[Source texts of formatted documents]

================

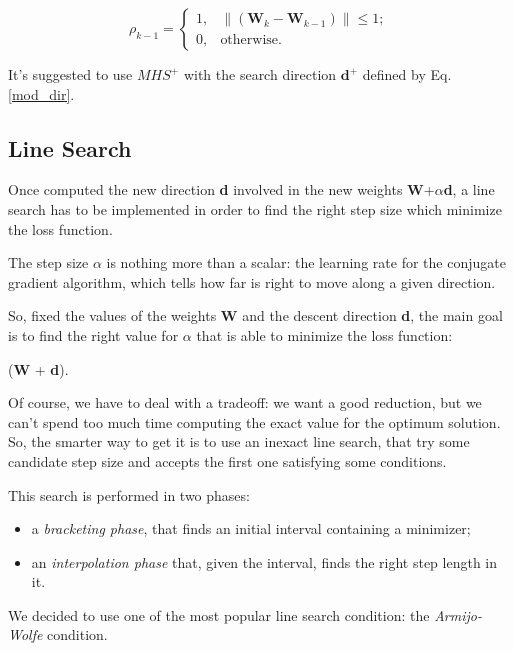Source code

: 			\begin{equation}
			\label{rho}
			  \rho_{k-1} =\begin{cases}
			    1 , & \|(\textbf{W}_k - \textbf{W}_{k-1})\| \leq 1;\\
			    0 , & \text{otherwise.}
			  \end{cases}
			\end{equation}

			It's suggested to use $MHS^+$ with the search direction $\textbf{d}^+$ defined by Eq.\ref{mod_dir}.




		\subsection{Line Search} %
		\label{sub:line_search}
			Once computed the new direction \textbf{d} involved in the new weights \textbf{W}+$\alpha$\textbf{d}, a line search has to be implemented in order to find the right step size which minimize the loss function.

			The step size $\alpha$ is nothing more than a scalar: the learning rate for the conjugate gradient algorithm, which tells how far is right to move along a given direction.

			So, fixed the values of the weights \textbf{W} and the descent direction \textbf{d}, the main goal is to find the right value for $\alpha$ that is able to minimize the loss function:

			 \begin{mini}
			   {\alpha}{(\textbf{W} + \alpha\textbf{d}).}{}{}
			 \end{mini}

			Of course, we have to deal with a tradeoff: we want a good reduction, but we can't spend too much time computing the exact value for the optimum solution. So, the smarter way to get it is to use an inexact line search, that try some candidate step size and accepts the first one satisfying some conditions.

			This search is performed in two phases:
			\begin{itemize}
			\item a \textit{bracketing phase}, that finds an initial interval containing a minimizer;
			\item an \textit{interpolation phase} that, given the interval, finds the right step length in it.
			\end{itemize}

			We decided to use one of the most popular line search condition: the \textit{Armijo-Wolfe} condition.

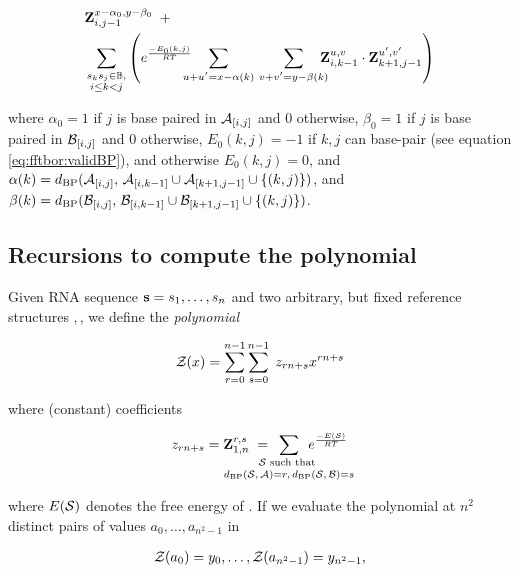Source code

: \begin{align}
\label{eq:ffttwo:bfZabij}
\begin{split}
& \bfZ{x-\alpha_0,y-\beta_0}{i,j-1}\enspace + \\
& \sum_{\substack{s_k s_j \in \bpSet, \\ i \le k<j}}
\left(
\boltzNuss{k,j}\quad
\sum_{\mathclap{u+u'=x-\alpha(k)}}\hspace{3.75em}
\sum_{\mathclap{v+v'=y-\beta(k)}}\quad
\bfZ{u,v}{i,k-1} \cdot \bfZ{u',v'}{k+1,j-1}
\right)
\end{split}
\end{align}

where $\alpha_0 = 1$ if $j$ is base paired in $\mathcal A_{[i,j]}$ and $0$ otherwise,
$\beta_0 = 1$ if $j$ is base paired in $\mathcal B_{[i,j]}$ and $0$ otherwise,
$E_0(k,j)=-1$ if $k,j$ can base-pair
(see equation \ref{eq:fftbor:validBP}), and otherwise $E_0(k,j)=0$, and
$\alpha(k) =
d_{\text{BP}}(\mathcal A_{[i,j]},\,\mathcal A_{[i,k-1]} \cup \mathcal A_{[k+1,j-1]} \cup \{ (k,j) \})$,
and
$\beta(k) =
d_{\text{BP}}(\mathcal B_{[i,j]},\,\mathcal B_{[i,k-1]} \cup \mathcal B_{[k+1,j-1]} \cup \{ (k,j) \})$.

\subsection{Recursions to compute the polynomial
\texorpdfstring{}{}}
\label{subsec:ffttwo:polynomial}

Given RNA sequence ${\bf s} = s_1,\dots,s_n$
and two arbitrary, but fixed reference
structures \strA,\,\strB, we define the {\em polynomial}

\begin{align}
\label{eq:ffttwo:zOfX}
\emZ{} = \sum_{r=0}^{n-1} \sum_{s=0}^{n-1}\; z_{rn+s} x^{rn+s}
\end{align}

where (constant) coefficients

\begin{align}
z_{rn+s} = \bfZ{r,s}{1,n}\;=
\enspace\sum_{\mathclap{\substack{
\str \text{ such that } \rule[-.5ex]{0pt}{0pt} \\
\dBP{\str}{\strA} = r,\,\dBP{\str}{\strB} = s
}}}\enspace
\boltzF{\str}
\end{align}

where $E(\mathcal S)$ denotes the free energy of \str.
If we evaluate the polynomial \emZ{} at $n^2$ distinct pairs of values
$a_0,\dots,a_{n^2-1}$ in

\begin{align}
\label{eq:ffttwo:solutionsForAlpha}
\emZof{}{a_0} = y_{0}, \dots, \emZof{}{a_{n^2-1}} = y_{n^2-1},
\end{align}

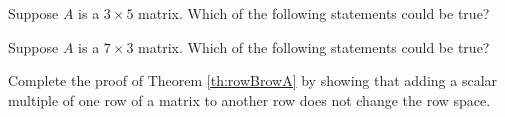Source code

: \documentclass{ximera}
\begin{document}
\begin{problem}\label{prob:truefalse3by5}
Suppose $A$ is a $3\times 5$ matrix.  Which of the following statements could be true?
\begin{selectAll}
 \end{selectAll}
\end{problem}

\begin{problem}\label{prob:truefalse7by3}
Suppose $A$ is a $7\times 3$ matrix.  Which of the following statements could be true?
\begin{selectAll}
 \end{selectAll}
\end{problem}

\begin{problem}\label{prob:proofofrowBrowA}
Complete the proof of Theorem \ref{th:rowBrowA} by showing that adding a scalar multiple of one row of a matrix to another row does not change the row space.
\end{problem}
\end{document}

================

### PROBLEM REQUIREMENTS
Repeat the entries above exactly and skip the images.

### RESULT OF THE EXERCISE
Source code

: 			\begin{equation}
			\label{rho}
			  \rho_{k-1} =\begin{cases}
			    1 , & \|(\textbf{W}_k - \textbf{W}_{k-1})\| \leq 1;\\
			    0 , & \text{otherwise.}
			  \end{cases}
			\end{equation}

			It's suggested to use $MHS^+$ with the search direction $\textbf{d}^+$ defined by Eq.\ref{mod_dir}.




		\subsection{Line Search} %
		\label{sub:line_search}
			Once computed the new direction \textbf{d} involved in the new weights \textbf{W}+$\alpha$\textbf{d}, a line search has to be implemented in order to find the right step size which minimize the loss function.

			The step size $\alpha$ is nothing more than a scalar: the learning rate for the conjugate gradient algorithm, which tells how far is right to move along a given direction.

			So, fixed the values of the weights \textbf{W} and the descent direction \textbf{d}, the main goal is to find the right value for $\alpha$ that is able to minimize the loss function:

			 \begin{mini}
			   {\alpha}{(\textbf{W} + \alpha\textbf{d}).}{}{}
			 \end{mini}

			Of course, we have to deal with a tradeoff: we want a good reduction, but we can't spend too much time computing the exact value for the optimum solution. So, the smarter way to get it is to use an inexact line search, that try some candidate step size and accepts the first one satisfying some conditions.

			This search is performed in two phases:
			\begin{itemize}
			\item a \textit{bracketing phase}, that finds an initial interval containing a minimizer;
			\item an \textit{interpolation phase} that, given the interval, finds the right step length in it.
			\end{itemize}

			We decided to use one of the most popular line search condition: the \textit{Armijo-Wolfe} condition.

Source code

: \begin{align}
\label{eq:ffttwo:bfZabij}
\begin{split}
& \bfZ{x-\alpha_0,y-\beta_0}{i,j-1}\enspace + \\
& \sum_{\substack{s_k s_j \in \bpSet, \\ i \le k<j}}
\left(
\boltzNuss{k,j}\quad
\sum_{\mathclap{u+u'=x-\alpha(k)}}\hspace{3.75em}
\sum_{\mathclap{v+v'=y-\beta(k)}}\quad
\bfZ{u,v}{i,k-1} \cdot \bfZ{u',v'}{k+1,j-1}
\right)
\end{split}
\end{align}

where $\alpha_0 = 1$ if $j$ is base paired in $\mathcal A_{[i,j]}$ and $0$ otherwise,
$\beta_0 = 1$ if $j$ is base paired in $\mathcal B_{[i,j]}$ and $0$ otherwise,
$E_0(k,j)=-1$ if $k,j$ can base-pair
(see equation \ref{eq:fftbor:validBP}), and otherwise $E_0(k,j)=0$, and
$\alpha(k) =
d_{\text{BP}}(\mathcal A_{[i,j]},\,\mathcal A_{[i,k-1]} \cup \mathcal A_{[k+1,j-1]} \cup \{ (k,j) \})$,
and
$\beta(k) =
d_{\text{BP}}(\mathcal B_{[i,j]},\,\mathcal B_{[i,k-1]} \cup \mathcal B_{[k+1,j-1]} \cup \{ (k,j) \})$.

\subsection{Recursions to compute the polynomial
\texorpdfstring{}{}}
\label{subsec:ffttwo:polynomial}

Given RNA sequence ${\bf s} = s_1,\dots,s_n$
and two arbitrary, but fixed reference
structures \strA,\,\strB, we define the {\em polynomial}

\begin{align}
\label{eq:ffttwo:zOfX}
\emZ{} = \sum_{r=0}^{n-1} \sum_{s=0}^{n-1}\; z_{rn+s} x^{rn+s}
\end{align}

where (constant) coefficients

\begin{align}
z_{rn+s} = \bfZ{r,s}{1,n}\;=
\enspace\sum_{\mathclap{\substack{
\str \text{ such that } \rule[-.5ex]{0pt}{0pt} \\
\dBP{\str}{\strA} = r,\,\dBP{\str}{\strB} = s
}}}\enspace
\boltzF{\str}
\end{align}

where $E(\mathcal S)$ denotes the free energy of \str.
If we evaluate the polynomial \emZ{} at $n^2$ distinct pairs of values
$a_0,\dots,a_{n^2-1}$ in

\begin{align}
\label{eq:ffttwo:solutionsForAlpha}
\emZof{}{a_0} = y_{0}, \dots, \emZof{}{a_{n^2-1}} = y_{n^2-1},
\end{align}

Source code

: \documentclass{ximera}
\begin{document}
\begin{problem}\label{prob:truefalse3by5}
Suppose $A$ is a $3\times 5$ matrix.  Which of the following statements could be true?
\begin{selectAll}
 \end{selectAll}
\end{problem}

\begin{problem}\label{prob:truefalse7by3}
Suppose $A$ is a $7\times 3$ matrix.  Which of the following statements could be true?
\begin{selectAll}
 \end{selectAll}
\end{problem}

\begin{problem}\label{prob:proofofrowBrowA}
Complete the proof of Theorem \ref{th:rowBrowA} by showing that adding a scalar multiple of one row of a matrix to another row does not change the row space.
\end{problem}
\end{document}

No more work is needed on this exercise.